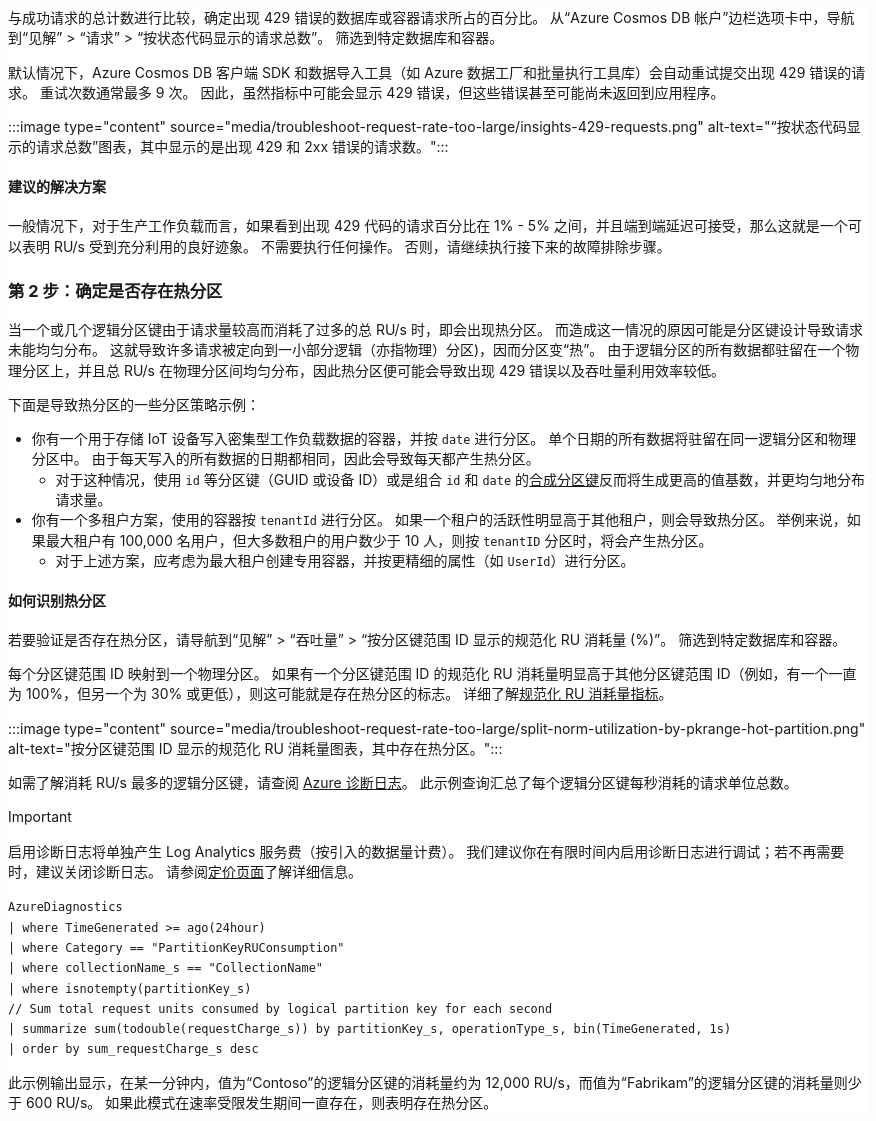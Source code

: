 与成功请求的总计数进行比较，确定出现 429 错误的数据库或容器请求所占的百分比。 从“Azure Cosmos DB 帐户”边栏选项卡中，导航到“见解” > “请求” > “按状态代码显示的请求总数”。 筛选到特定数据库和容器。 

默认情况下，Azure Cosmos DB 客户端 SDK 和数据导入工具（如 Azure 数据工厂和批量执行工具库）会自动重试提交出现 429 错误的请求。 重试次数通常最多 9 次。 因此，虽然指标中可能会显示 429 错误，但这些错误甚至可能尚未返回到应用程序。 

:::image type="content" source="media/troubleshoot-request-rate-too-large/insights-429-requests.png" alt-text="“按状态代码显示的请求总数”图表，其中显示的是出现 429 和 2xx 错误的请求数。":::


#### <a name="recommended-solution"></a>建议的解决方案
一般情况下，对于生产工作负载而言，如果看到出现 429 代码的请求百分比在 1% - 5% 之间，并且端到端延迟可接受，那么这就是一个可以表明 RU/s 受到充分利用的良好迹象。 不需要执行任何操作。 否则，请继续执行接下来的故障排除步骤。

### <a name="step-2-determine-if-there-is-a-hot-partition"></a>第 2 步：确定是否存在热分区
当一个或几个逻辑分区键由于请求量较高而消耗了过多的总 RU/s 时，即会出现热分区。 而造成这一情况的原因可能是分区键设计导致请求未能均匀分布。 这就导致许多请求被定向到一小部分逻辑（亦指物理）分区)，因而分区变“热”。 由于逻辑分区的所有数据都驻留在一个物理分区上，并且总 RU/s 在物理分区间均匀分布，因此热分区便可能会导致出现 429 错误以及吞吐量利用效率较低。 

下面是导致热分区的一些分区策略示例：
- 你有一个用于存储 IoT 设备写入密集型工作负载数据的容器，并按 `date` 进行分区。 单个日期的所有数据将驻留在同一逻辑分区和物理分区中。 由于每天写入的所有数据的日期都相同，因此会导致每天都产生热分区。 
    - 对于这种情况，使用 `id` 等分区键（GUID 或设备 ID）或是组合 `id` 和 `date` 的[合成分区键](./synthetic-partition-keys.md)反而将生成更高的值基数，并更均匀地分布请求量。
- 你有一个多租户方案，使用的容器按 `tenantId` 进行分区。 如果一个租户的活跃性明显高于其他租户，则会导致热分区。 举例来说，如果最大租户有 100,000 名用户，但大多数租户的用户数少于 10 人，则按 `tenantID` 分区时，将会产生热分区。 
    - 对于上述方案，应考虑为最大租户创建专用容器，并按更精细的属性（如 `UserId`）进行分区。 
    
#### <a name="how-to-identify-the-hot-partition"></a>如何识别热分区

若要验证是否存在热分区，请导航到“见解” > “吞吐量” > “按分区键范围 ID 显示的规范化 RU 消耗量 (%)”。 筛选到特定数据库和容器。 

每个分区键范围 ID 映射到一个物理分区。 如果有一个分区键范围 ID 的规范化 RU 消耗量明显高于其他分区键范围 ID（例如，有一个一直为 100%，但另一个为 30% 或更低），则这可能就是存在热分区的标志。 详细了解[规范化 RU 消耗量指标](../monitor-normalized-request-units.md)。

:::image type="content" source="media/troubleshoot-request-rate-too-large/split-norm-utilization-by-pkrange-hot-partition.png" alt-text="按分区键范围 ID 显示的规范化 RU 消耗量图表，其中存在热分区。":::

如需了解消耗 RU/s 最多的逻辑分区键，请查阅 [Azure 诊断日志](../cosmosdb-monitor-resource-logs.md)。 此示例查询汇总了每个逻辑分区键每秒消耗的请求单位总数。 

> [!IMPORTANT]
> 启用诊断日志将单独产生 Log Analytics 服务费（按引入的数据量计费）。 我们建议你在有限时间内启用诊断日志进行调试；若不再需要时，建议关闭诊断日志。 请参阅[定价页面](https://azure.microsoft.com/pricing/details/monitor/)了解详细信息。

```kusto
AzureDiagnostics
| where TimeGenerated >= ago(24hour)
| where Category == "PartitionKeyRUConsumption"
| where collectionName_s == "CollectionName" 
| where isnotempty(partitionKey_s)
// Sum total request units consumed by logical partition key for each second
| summarize sum(todouble(requestCharge_s)) by partitionKey_s, operationType_s, bin(TimeGenerated, 1s)
| order by sum_requestCharge_s desc
```
此示例输出显示，在某一分钟内，值为“Contoso”的逻辑分区键的消耗量约为 12,000 RU/s，而值为“Fabrikam”的逻辑分区键的消耗量则少于 600 RU/s。 如果此模式在速率受限发生期间一直存在，则表明存在热分区。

+ + + +

Restate the records above word for word. Skip every picture.

ANSWER FOR THE TASK —
Source code

: 与成功请求的总计数进行比较，确定出现 429 错误的数据库或容器请求所占的百分比。 从“Azure Cosmos DB 帐户”边栏选项卡中，导航到“见解” > “请求” > “按状态代码显示的请求总数”。 筛选到特定数据库和容器。 

默认情况下，Azure Cosmos DB 客户端 SDK 和数据导入工具（如 Azure 数据工厂和批量执行工具库）会自动重试提交出现 429 错误的请求。 重试次数通常最多 9 次。 因此，虽然指标中可能会显示 429 错误，但这些错误甚至可能尚未返回到应用程序。 

:::image type="content" source="media/troubleshoot-request-rate-too-large/insights-429-requests.png" alt-text="“按状态代码显示的请求总数”图表，其中显示的是出现 429 和 2xx 错误的请求数。":::


#### <a name="recommended-solution"></a>建议的解决方案
一般情况下，对于生产工作负载而言，如果看到出现 429 代码的请求百分比在 1% - 5% 之间，并且端到端延迟可接受，那么这就是一个可以表明 RU/s 受到充分利用的良好迹象。 不需要执行任何操作。 否则，请继续执行接下来的故障排除步骤。

### <a name="step-2-determine-if-there-is-a-hot-partition"></a>第 2 步：确定是否存在热分区
当一个或几个逻辑分区键由于请求量较高而消耗了过多的总 RU/s 时，即会出现热分区。 而造成这一情况的原因可能是分区键设计导致请求未能均匀分布。 这就导致许多请求被定向到一小部分逻辑（亦指物理）分区)，因而分区变“热”。 由于逻辑分区的所有数据都驻留在一个物理分区上，并且总 RU/s 在物理分区间均匀分布，因此热分区便可能会导致出现 429 错误以及吞吐量利用效率较低。 

下面是导致热分区的一些分区策略示例：
- 你有一个用于存储 IoT 设备写入密集型工作负载数据的容器，并按 `date` 进行分区。 单个日期的所有数据将驻留在同一逻辑分区和物理分区中。 由于每天写入的所有数据的日期都相同，因此会导致每天都产生热分区。 
    - 对于这种情况，使用 `id` 等分区键（GUID 或设备 ID）或是组合 `id` 和 `date` 的[合成分区键](./synthetic-partition-keys.md)反而将生成更高的值基数，并更均匀地分布请求量。
- 你有一个多租户方案，使用的容器按 `tenantId` 进行分区。 如果一个租户的活跃性明显高于其他租户，则会导致热分区。 举例来说，如果最大租户有 100,000 名用户，但大多数租户的用户数少于 10 人，则按 `tenantID` 分区时，将会产生热分区。 
    - 对于上述方案，应考虑为最大租户创建专用容器，并按更精细的属性（如 `UserId`）进行分区。 
    
#### <a name="how-to-identify-the-hot-partition"></a>如何识别热分区

若要验证是否存在热分区，请导航到“见解” > “吞吐量” > “按分区键范围 ID 显示的规范化 RU 消耗量 (%)”。 筛选到特定数据库和容器。 

每个分区键范围 ID 映射到一个物理分区。 如果有一个分区键范围 ID 的规范化 RU 消耗量明显高于其他分区键范围 ID（例如，有一个一直为 100%，但另一个为 30% 或更低），则这可能就是存在热分区的标志。 详细了解[规范化 RU 消耗量指标](../monitor-normalized-request-units.md)。

:::image type="content" source="media/troubleshoot-request-rate-too-large/split-norm-utilization-by-pkrange-hot-partition.png" alt-text="按分区键范围 ID 显示的规范化 RU 消耗量图表，其中存在热分区。":::

如需了解消耗 RU/s 最多的逻辑分区键，请查阅 [Azure 诊断日志](../cosmosdb-monitor-resource-logs.md)。 此示例查询汇总了每个逻辑分区键每秒消耗的请求单位总数。 

> [!IMPORTANT]
> 启用诊断日志将单独产生 Log Analytics 服务费（按引入的数据量计费）。 我们建议你在有限时间内启用诊断日志进行调试；若不再需要时，建议关闭诊断日志。 请参阅[定价页面](https://azure.microsoft.com/pricing/details/monitor/)了解详细信息。

```kusto
AzureDiagnostics
| where TimeGenerated >= ago(24hour)
| where Category == "PartitionKeyRUConsumption"
| where collectionName_s == "CollectionName" 
| where isnotempty(partitionKey_s)
// Sum total request units consumed by logical partition key for each second
| summarize sum(todouble(requestCharge_s)) by partitionKey_s, operationType_s, bin(TimeGenerated, 1s)
| order by sum_requestCharge_s desc
```
此示例输出显示，在某一分钟内，值为“Contoso”的逻辑分区键的消耗量约为 12,000 RU/s，而值为“Fabrikam”的逻辑分区键的消耗量则少于 600 RU/s。 如果此模式在速率受限发生期间一直存在，则表明存在热分区。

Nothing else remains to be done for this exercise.